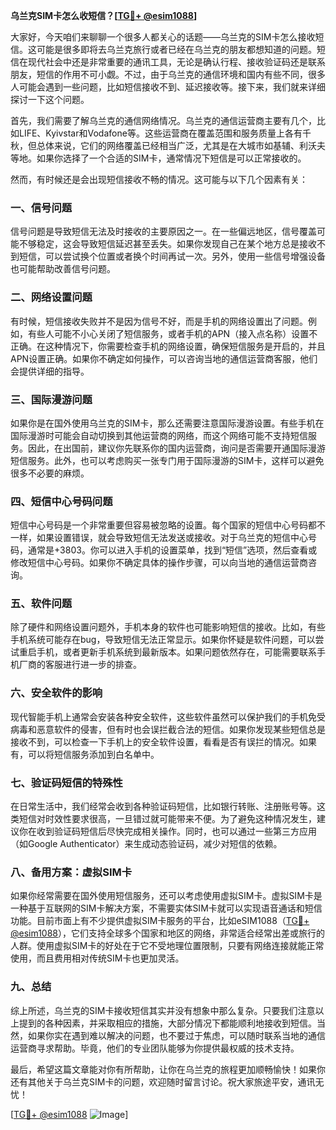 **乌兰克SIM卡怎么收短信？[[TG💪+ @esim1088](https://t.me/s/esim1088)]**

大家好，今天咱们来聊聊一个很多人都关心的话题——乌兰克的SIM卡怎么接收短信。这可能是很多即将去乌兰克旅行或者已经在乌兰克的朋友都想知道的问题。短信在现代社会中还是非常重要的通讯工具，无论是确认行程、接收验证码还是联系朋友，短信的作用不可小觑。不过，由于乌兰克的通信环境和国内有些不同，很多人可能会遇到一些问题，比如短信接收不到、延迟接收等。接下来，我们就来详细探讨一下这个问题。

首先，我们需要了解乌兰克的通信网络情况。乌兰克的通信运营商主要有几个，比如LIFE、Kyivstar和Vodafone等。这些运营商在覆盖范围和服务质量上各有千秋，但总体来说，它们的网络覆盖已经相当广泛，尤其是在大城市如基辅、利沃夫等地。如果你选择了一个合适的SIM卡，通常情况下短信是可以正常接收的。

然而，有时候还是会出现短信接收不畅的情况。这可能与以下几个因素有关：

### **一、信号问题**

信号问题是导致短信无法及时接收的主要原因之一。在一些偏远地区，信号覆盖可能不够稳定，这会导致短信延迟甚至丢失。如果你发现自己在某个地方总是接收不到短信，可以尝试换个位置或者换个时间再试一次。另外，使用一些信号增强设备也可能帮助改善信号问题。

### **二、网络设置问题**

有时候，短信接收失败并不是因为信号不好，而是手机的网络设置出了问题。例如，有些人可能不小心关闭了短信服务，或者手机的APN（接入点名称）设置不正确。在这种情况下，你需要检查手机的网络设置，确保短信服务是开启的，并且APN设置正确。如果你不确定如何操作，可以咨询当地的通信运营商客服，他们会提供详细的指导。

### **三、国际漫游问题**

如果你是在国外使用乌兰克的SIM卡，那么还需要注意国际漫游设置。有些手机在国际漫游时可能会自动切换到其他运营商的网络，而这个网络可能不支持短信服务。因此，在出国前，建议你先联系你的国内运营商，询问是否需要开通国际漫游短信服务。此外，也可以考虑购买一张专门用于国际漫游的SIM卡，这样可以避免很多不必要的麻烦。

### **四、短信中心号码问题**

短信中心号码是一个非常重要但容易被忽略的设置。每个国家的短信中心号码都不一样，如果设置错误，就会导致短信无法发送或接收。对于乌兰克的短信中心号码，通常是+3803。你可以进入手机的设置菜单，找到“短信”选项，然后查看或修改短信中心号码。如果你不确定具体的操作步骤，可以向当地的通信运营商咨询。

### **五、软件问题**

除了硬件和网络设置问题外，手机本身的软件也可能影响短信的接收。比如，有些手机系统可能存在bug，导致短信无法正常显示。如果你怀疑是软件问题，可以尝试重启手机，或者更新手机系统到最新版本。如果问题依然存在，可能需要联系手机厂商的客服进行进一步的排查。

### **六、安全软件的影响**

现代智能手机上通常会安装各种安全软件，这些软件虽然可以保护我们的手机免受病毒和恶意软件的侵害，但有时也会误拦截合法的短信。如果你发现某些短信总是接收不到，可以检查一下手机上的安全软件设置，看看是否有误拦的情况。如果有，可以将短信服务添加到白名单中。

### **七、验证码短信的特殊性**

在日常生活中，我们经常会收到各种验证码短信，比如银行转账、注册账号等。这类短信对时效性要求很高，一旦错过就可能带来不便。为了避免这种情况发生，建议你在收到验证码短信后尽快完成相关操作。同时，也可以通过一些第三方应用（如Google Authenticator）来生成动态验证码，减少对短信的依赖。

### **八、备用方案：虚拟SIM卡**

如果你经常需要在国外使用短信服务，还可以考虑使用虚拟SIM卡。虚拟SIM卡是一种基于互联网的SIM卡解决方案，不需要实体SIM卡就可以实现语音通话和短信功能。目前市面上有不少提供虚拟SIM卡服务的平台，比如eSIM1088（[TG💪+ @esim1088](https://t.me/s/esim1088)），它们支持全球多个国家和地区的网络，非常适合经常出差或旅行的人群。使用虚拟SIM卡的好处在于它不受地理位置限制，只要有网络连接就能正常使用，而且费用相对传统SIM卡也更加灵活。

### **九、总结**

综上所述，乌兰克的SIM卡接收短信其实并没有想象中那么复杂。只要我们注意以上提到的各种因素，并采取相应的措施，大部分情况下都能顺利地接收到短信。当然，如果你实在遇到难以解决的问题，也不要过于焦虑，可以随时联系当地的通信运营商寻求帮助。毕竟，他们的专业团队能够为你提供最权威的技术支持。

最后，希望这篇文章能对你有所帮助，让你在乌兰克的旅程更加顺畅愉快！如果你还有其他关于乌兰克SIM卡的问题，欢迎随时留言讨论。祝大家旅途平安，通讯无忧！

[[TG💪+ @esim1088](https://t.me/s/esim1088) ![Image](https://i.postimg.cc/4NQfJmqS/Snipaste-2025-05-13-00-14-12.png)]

______________________________

• What you need to do:
Your reply must match the data above line for line, except that it holds no pictures.

• Solution for this problem:
 **乌兰克SIM卡怎么收短信？[[TG💪+ @esim1088](https://t.me/s/esim1088)]**

大家好，今天咱们来聊聊一个很多人都关心的话题——乌兰克的SIM卡怎么接收短信。这可能是很多即将去乌兰克旅行或者已经在乌兰克的朋友都想知道的问题。短信在现代社会中还是非常重要的通讯工具，无论是确认行程、接收验证码还是联系朋友，短信的作用不可小觑。不过，由于乌兰克的通信环境和国内有些不同，很多人可能会遇到一些问题，比如短信接收不到、延迟接收等。接下来，我们就来详细探讨一下这个问题。

首先，我们需要了解乌兰克的通信网络情况。乌兰克的通信运营商主要有几个，比如LIFE、Kyivstar和Vodafone等。这些运营商在覆盖范围和服务质量上各有千秋，但总体来说，它们的网络覆盖已经相当广泛，尤其是在大城市如基辅、利沃夫等地。如果你选择了一个合适的SIM卡，通常情况下短信是可以正常接收的。

然而，有时候还是会出现短信接收不畅的情况。这可能与以下几个因素有关：

### **一、信号问题**

信号问题是导致短信无法及时接收的主要原因之一。在一些偏远地区，信号覆盖可能不够稳定，这会导致短信延迟甚至丢失。如果你发现自己在某个地方总是接收不到短信，可以尝试换个位置或者换个时间再试一次。另外，使用一些信号增强设备也可能帮助改善信号问题。

### **二、网络设置问题**

有时候，短信接收失败并不是因为信号不好，而是手机的网络设置出了问题。例如，有些人可能不小心关闭了短信服务，或者手机的APN（接入点名称）设置不正确。在这种情况下，你需要检查手机的网络设置，确保短信服务是开启的，并且APN设置正确。如果你不确定如何操作，可以咨询当地的通信运营商客服，他们会提供详细的指导。

### **三、国际漫游问题**

如果你是在国外使用乌兰克的SIM卡，那么还需要注意国际漫游设置。有些手机在国际漫游时可能会自动切换到其他运营商的网络，而这个网络可能不支持短信服务。因此，在出国前，建议你先联系你的国内运营商，询问是否需要开通国际漫游短信服务。此外，也可以考虑购买一张专门用于国际漫游的SIM卡，这样可以避免很多不必要的麻烦。

### **四、短信中心号码问题**

短信中心号码是一个非常重要但容易被忽略的设置。每个国家的短信中心号码都不一样，如果设置错误，就会导致短信无法发送或接收。对于乌兰克的短信中心号码，通常是+3803。你可以进入手机的设置菜单，找到“短信”选项，然后查看或修改短信中心号码。如果你不确定具体的操作步骤，可以向当地的通信运营商咨询。

### **五、软件问题**

除了硬件和网络设置问题外，手机本身的软件也可能影响短信的接收。比如，有些手机系统可能存在bug，导致短信无法正常显示。如果你怀疑是软件问题，可以尝试重启手机，或者更新手机系统到最新版本。如果问题依然存在，可能需要联系手机厂商的客服进行进一步的排查。

### **六、安全软件的影响**

现代智能手机上通常会安装各种安全软件，这些软件虽然可以保护我们的手机免受病毒和恶意软件的侵害，但有时也会误拦截合法的短信。如果你发现某些短信总是接收不到，可以检查一下手机上的安全软件设置，看看是否有误拦的情况。如果有，可以将短信服务添加到白名单中。

### **七、验证码短信的特殊性**

在日常生活中，我们经常会收到各种验证码短信，比如银行转账、注册账号等。这类短信对时效性要求很高，一旦错过就可能带来不便。为了避免这种情况发生，建议你在收到验证码短信后尽快完成相关操作。同时，也可以通过一些第三方应用（如Google Authenticator）来生成动态验证码，减少对短信的依赖。

### **八、备用方案：虚拟SIM卡**

如果你经常需要在国外使用短信服务，还可以考虑使用虚拟SIM卡。虚拟SIM卡是一种基于互联网的SIM卡解决方案，不需要实体SIM卡就可以实现语音通话和短信功能。目前市面上有不少提供虚拟SIM卡服务的平台，比如eSIM1088（[TG💪+ @esim1088](https://t.me/s/esim1088)），它们支持全球多个国家和地区的网络，非常适合经常出差或旅行的人群。使用虚拟SIM卡的好处在于它不受地理位置限制，只要有网络连接就能正常使用，而且费用相对传统SIM卡也更加灵活。

### **九、总结**

综上所述，乌兰克的SIM卡接收短信其实并没有想象中那么复杂。只要我们注意以上提到的各种因素，并采取相应的措施，大部分情况下都能顺利地接收到短信。当然，如果你实在遇到难以解决的问题，也不要过于焦虑，可以随时联系当地的通信运营商寻求帮助。毕竟，他们的专业团队能够为你提供最权威的技术支持。

最后，希望这篇文章能对你有所帮助，让你在乌兰克的旅程更加顺畅愉快！如果你还有其他关于乌兰克SIM卡的问题，欢迎随时留言讨论。祝大家旅途平安，通讯无忧！

[[TG💪+ @esim1088](https://t.me/s/esim1088) ![Image](https://i.postimg.cc/4NQfJmqS/Snipaste-2025-05-13-00-14-12.png)]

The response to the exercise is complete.